*Important notice: This news reports on an unedited version of an accepted paper and is awaiting final editing. Therefore, the paper should not be regarded as conclusive or treated as established information.
Aluminum (Al) has been identified as an effective adhesion layer for the preservation of both optical performance and mechanical stability in gold-based zero-reflection optical metasurfaces. These findings suggest that aluminum adhesion layers could support the development of more robust, sensitive biosensing and device integration. These findings were published in Communications Materials.
Study: Adhesion layer engineering for zero reflection optical metasurfaces. Image Credit: Corona Borealis Studio/Shutterstock.com
Adhesion Challenges in Metasurfaces
Zero-reflection optical metasurfaces based on gold metal-insulator-metal (MIM) architectures enable perfect light absorption, which is crucial for applications such as ultrasensitive biosensing and thermal emission control.
These structures, composed of thin metallic films or nanoantenna structures separated by dielectric spacers, achieve zero reflection through precise impedance matching and critical coupling. Gold is preferred for its plasmonic and chemical stability, but requires adhesion layers to ensure mechanical stability on dielectric substrates.

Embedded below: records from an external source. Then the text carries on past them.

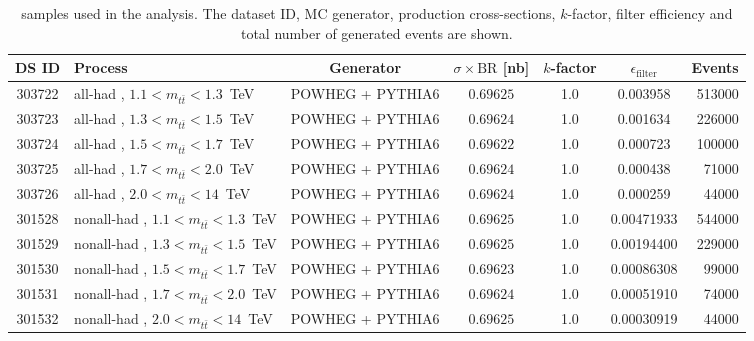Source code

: \begin{table}[!htb]
\begin{small}
\begin{center}
\begin{tabular}{|c|l|c|c|c|c|r|}
        \hline
        DS ID & Process & Generator & $\sigma\times\text{BR}$ [nb] & $k$-factor & $\epsilon_{\text{filter}}$ & Events \\ \hline		
303722	& all-had \ttbar, $1.1 < m_{t\bar{t}} < 1.3$~TeV & POWHEG + PYTHIA6	&	$0.69625$ & 1.0 & 0.003958 &  513000 \\
303723	& all-had \ttbar, $1.3 < m_{t\bar{t}} < 1.5$~TeV & POWHEG + PYTHIA6	&	$0.69624$ & 1.0 & 0.001634 &  226000 \\
303724	& all-had \ttbar, $1.5 < m_{t\bar{t}} < 1.7$~TeV & POWHEG + PYTHIA6	&	$0.69622$ & 1.0 & 0.000723 &  100000 \\
303725	& all-had \ttbar, $1.7 < m_{t\bar{t}} < 2.0$~TeV & POWHEG + PYTHIA6	&	$0.69624$ & 1.0 & 0.000438 &  71000 \\
303726	& all-had \ttbar, $2.0 < m_{t\bar{t}} < 14$~TeV & POWHEG + PYTHIA6	&	$0.69624$ & 1.0 & 0.000259 &  44000 \\

301528	& nonall-had \ttbar, $1.1 < m_{t\bar{t}} < 1.3$~TeV & POWHEG + PYTHIA6	&	$0.69625$ & 1.0 & 0.00471933 &  544000 \\
301529	& nonall-had \ttbar, $1.3 < m_{t\bar{t}} < 1.5$~TeV & POWHEG + PYTHIA6	&	$0.69625$ & 1.0 & 0.00194400 &  229000 \\
301530	& nonall-had \ttbar, $1.5 < m_{t\bar{t}} < 1.7$~TeV & POWHEG + PYTHIA6	&	$0.69623$ & 1.0 & 0.00086308 &  99000 \\
301531	& nonall-had \ttbar, $1.7 < m_{t\bar{t}} < 2.0$~TeV & POWHEG + PYTHIA6	&	$0.69624$ & 1.0 & 0.00051910 &  74000 \\
301532	& nonall-had \ttbar, $2.0 < m_{t\bar{t}} < 14$~TeV & POWHEG + PYTHIA6	&	$0.69625$ & 1.0 & 0.00030919 &  44000 \\
\hline

\end{tabular}
\caption{\ttbar samples used in the analysis. The dataset ID, MC generator, production cross-sections,
$k$-factor, filter efficiency and total number of generated events are shown.}
\label{tab:tt}
\end{center}
\end{small}
\end{table}


%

Saving this article for later? Download a free PDF here.
Conventional adhesion materials such as titanium (Ti) and chromium (Cr) introduce significant optical losses, degrading resonance quality and shifting absorption features. Alternative low-loss materials like indium tin oxide (ITO) and oxide layers have been explored, yet they risk disrupting zero-reflection by acting as unintended dielectrics within MIM stacks.

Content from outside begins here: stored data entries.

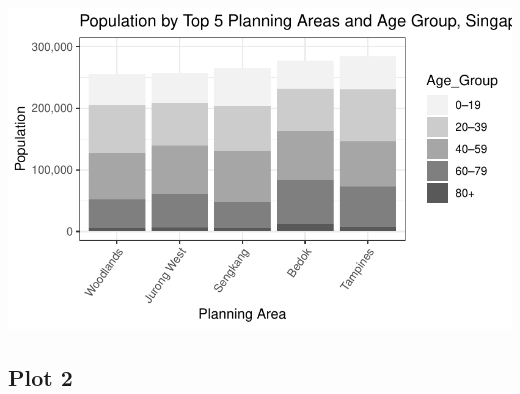 \documentclass[
  letterpaper,
  DIV=11,
  numbers=noendperiod]{scrartcl}
\begin{document}
\includegraphics{Take-home_Ex01_files/figure-pdf/unnamed-chunk-11-1.pdf}

\subsection{Plot 2}\label{plot-2-2}
\end{document}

Addressing this challenge, the study identifies aluminum, with its native oxide layer, as an optimal adhesion layer that provides mechanical robustness while preserving optical performance, offering a practical solution for high-performance, zero-reflection metasurfaces.
Fabrication and Characterization Techniques
The study systematically assessed the impact of adhesion layers on gold-based zero-reflection metasurfaces using experimental and computational methods in the near-infrared range. The model system featured a narrowband nanodisc antenna MIM perfect absorber composed of a 100 nm gold bottom reflector, a 40 nm SiO2 spacer, and a top layer of 40 nm gold nanodiscs (180 nm diameter, 650 nm pitch) fabricated on silicon substrates.

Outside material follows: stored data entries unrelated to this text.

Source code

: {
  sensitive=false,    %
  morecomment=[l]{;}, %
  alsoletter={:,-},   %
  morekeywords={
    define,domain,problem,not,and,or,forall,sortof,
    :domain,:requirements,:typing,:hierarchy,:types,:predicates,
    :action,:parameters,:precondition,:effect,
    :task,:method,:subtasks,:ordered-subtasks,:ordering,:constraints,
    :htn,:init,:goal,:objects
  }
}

Adhesion layers of aluminum, titanium, or indium tin oxide were deposited beneath the dielectric, below the nanodiscs, or both, at thicknesses of 2.5 or 5 nm.
Optical properties were characterized by reflection spectroscopy at normal incidence, with absorption calculated as A = 1-R, given the negligible transmission through the thick gold. Adhesion layer thicknesses were confirmed via atomic force microscopy.
Finite-difference time-domain (FDTD) simulations with periodic boundaries replicated the structures, using precise optical constants and incorporating native oxide layers on ultrathin Al and Ti films modeled as approximately 60%-oxidized stacks. This inclusion was critical for accurate resonance prediction.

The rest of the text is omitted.